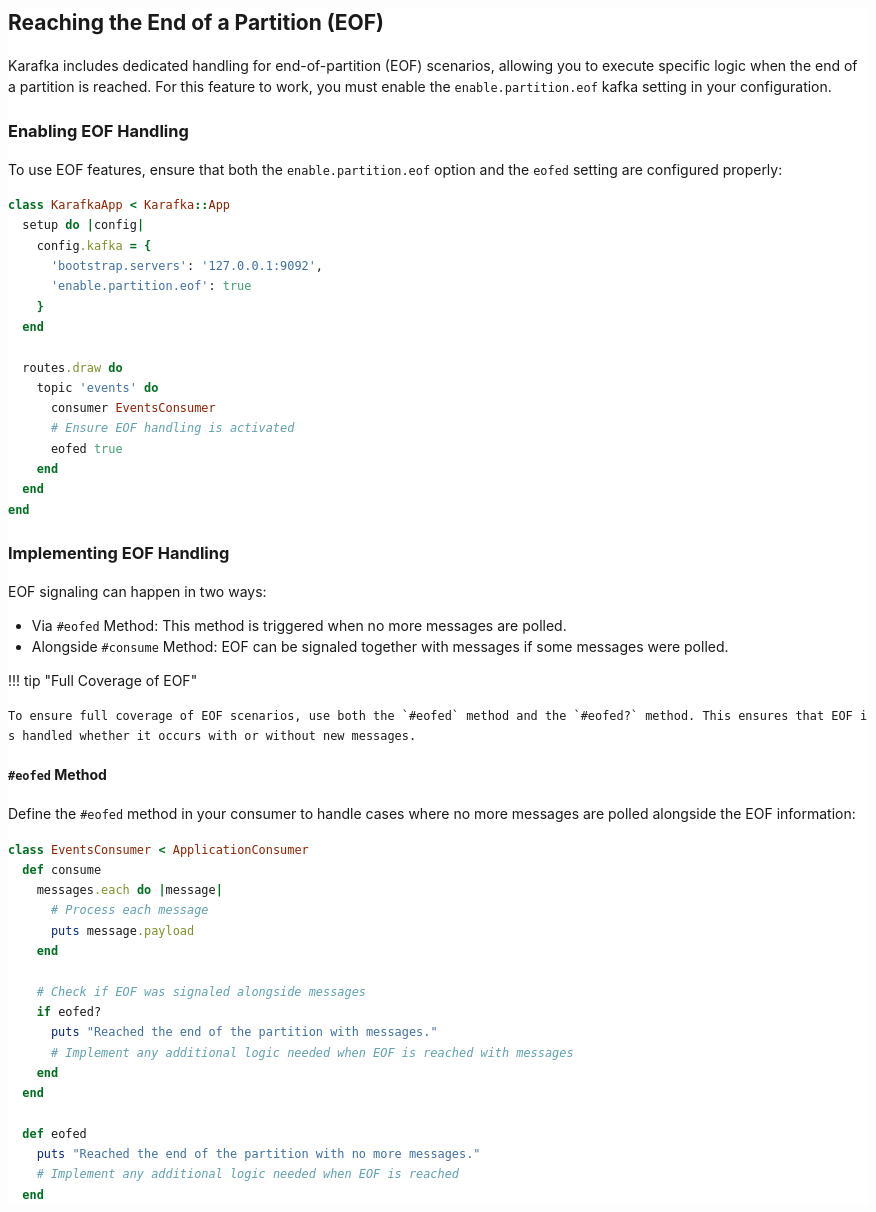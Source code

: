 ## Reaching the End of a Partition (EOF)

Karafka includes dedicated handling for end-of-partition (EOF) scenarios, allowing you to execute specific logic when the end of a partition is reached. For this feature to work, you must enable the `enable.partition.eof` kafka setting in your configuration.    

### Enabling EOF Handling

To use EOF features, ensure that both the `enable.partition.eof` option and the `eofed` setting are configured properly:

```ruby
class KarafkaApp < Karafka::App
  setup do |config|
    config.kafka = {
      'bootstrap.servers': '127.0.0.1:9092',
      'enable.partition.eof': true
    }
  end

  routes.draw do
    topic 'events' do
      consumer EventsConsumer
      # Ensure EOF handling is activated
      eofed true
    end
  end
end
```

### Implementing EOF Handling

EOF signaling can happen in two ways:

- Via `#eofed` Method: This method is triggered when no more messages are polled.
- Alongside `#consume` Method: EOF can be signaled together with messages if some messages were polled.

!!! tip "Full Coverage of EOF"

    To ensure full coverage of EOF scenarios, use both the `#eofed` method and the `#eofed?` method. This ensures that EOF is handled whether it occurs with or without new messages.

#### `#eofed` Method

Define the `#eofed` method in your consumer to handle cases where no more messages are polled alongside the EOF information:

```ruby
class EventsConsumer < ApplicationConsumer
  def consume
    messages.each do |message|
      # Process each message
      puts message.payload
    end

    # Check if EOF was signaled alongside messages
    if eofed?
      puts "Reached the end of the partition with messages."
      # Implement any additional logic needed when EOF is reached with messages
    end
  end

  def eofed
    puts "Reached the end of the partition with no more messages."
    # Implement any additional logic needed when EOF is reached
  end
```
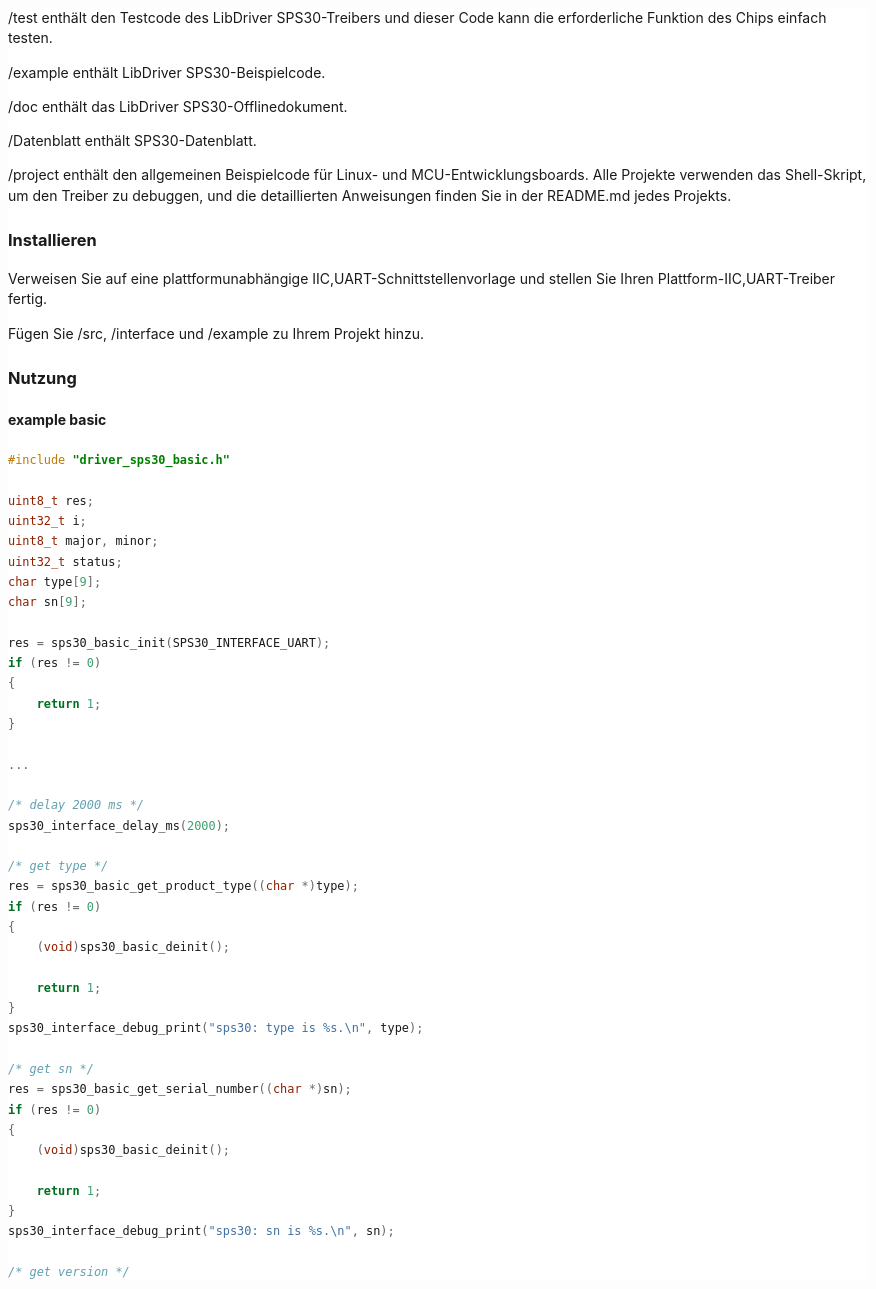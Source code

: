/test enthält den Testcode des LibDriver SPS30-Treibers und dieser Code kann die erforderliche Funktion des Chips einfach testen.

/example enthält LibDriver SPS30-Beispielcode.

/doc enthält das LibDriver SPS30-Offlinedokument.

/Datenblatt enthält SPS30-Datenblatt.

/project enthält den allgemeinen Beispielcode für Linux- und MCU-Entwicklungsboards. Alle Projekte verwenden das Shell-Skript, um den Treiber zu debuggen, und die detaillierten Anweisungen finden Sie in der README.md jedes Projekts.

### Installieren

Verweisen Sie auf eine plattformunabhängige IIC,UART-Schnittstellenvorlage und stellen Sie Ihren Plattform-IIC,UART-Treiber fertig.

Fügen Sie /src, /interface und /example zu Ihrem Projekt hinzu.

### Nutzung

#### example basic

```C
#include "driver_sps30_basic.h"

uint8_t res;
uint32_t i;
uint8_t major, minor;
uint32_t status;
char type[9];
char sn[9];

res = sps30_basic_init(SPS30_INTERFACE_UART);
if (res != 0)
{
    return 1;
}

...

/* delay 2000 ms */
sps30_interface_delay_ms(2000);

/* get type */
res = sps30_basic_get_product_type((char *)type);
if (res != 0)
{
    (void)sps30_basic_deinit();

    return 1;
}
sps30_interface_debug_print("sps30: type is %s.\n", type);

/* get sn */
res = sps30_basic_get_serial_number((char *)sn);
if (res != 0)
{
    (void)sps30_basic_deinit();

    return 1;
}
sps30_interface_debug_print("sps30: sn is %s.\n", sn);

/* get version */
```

========

WORK TO COMPLETE: A faithful copy of the records above is needed, with the pictures left out.

SOLUTION FOR THIS TASK:
Source code

: ## Reaching the End of a Partition (EOF)

Karafka includes dedicated handling for end-of-partition (EOF) scenarios, allowing you to execute specific logic when the end of a partition is reached. For this feature to work, you must enable the `enable.partition.eof` kafka setting in your configuration.    

### Enabling EOF Handling

To use EOF features, ensure that both the `enable.partition.eof` option and the `eofed` setting are configured properly:

```ruby
class KarafkaApp < Karafka::App
  setup do |config|
    config.kafka = {
      'bootstrap.servers': '127.0.0.1:9092',
      'enable.partition.eof': true
    }
  end

  routes.draw do
    topic 'events' do
      consumer EventsConsumer
      # Ensure EOF handling is activated
      eofed true
    end
  end
end
```

### Implementing EOF Handling

EOF signaling can happen in two ways:

- Via `#eofed` Method: This method is triggered when no more messages are polled.
- Alongside `#consume` Method: EOF can be signaled together with messages if some messages were polled.

!!! tip "Full Coverage of EOF"

    To ensure full coverage of EOF scenarios, use both the `#eofed` method and the `#eofed?` method. This ensures that EOF is handled whether it occurs with or without new messages.

#### `#eofed` Method

Define the `#eofed` method in your consumer to handle cases where no more messages are polled alongside the EOF information:

```ruby
class EventsConsumer < ApplicationConsumer
  def consume
    messages.each do |message|
      # Process each message
      puts message.payload
    end

    # Check if EOF was signaled alongside messages
    if eofed?
      puts "Reached the end of the partition with messages."
      # Implement any additional logic needed when EOF is reached with messages
    end
  end

  def eofed
    puts "Reached the end of the partition with no more messages."
    # Implement any additional logic needed when EOF is reached
  end
```
Source code

:/test enthält den Testcode des LibDriver SPS30-Treibers und dieser Code kann die erforderliche Funktion des Chips einfach testen.

/example enthält LibDriver SPS30-Beispielcode.

/doc enthält das LibDriver SPS30-Offlinedokument.

/Datenblatt enthält SPS30-Datenblatt.

/project enthält den allgemeinen Beispielcode für Linux- und MCU-Entwicklungsboards. Alle Projekte verwenden das Shell-Skript, um den Treiber zu debuggen, und die detaillierten Anweisungen finden Sie in der README.md jedes Projekts.

### Installieren

Verweisen Sie auf eine plattformunabhängige IIC,UART-Schnittstellenvorlage und stellen Sie Ihren Plattform-IIC,UART-Treiber fertig.

Fügen Sie /src, /interface und /example zu Ihrem Projekt hinzu.

### Nutzung

#### example basic

```C
#include "driver_sps30_basic.h"

uint8_t res;
uint32_t i;
uint8_t major, minor;
uint32_t status;
char type[9];
char sn[9];

res = sps30_basic_init(SPS30_INTERFACE_UART);
if (res != 0)
{
    return 1;
}

...

/* delay 2000 ms */
sps30_interface_delay_ms(2000);

/* get type */
res = sps30_basic_get_product_type((char *)type);
if (res != 0)
{
    (void)sps30_basic_deinit();

    return 1;
}
sps30_interface_debug_print("sps30: type is %s.\n", type);

/* get sn */
res = sps30_basic_get_serial_number((char *)sn);
if (res != 0)
{
    (void)sps30_basic_deinit();

    return 1;
}
sps30_interface_debug_print("sps30: sn is %s.\n", sn);

/* get version */
```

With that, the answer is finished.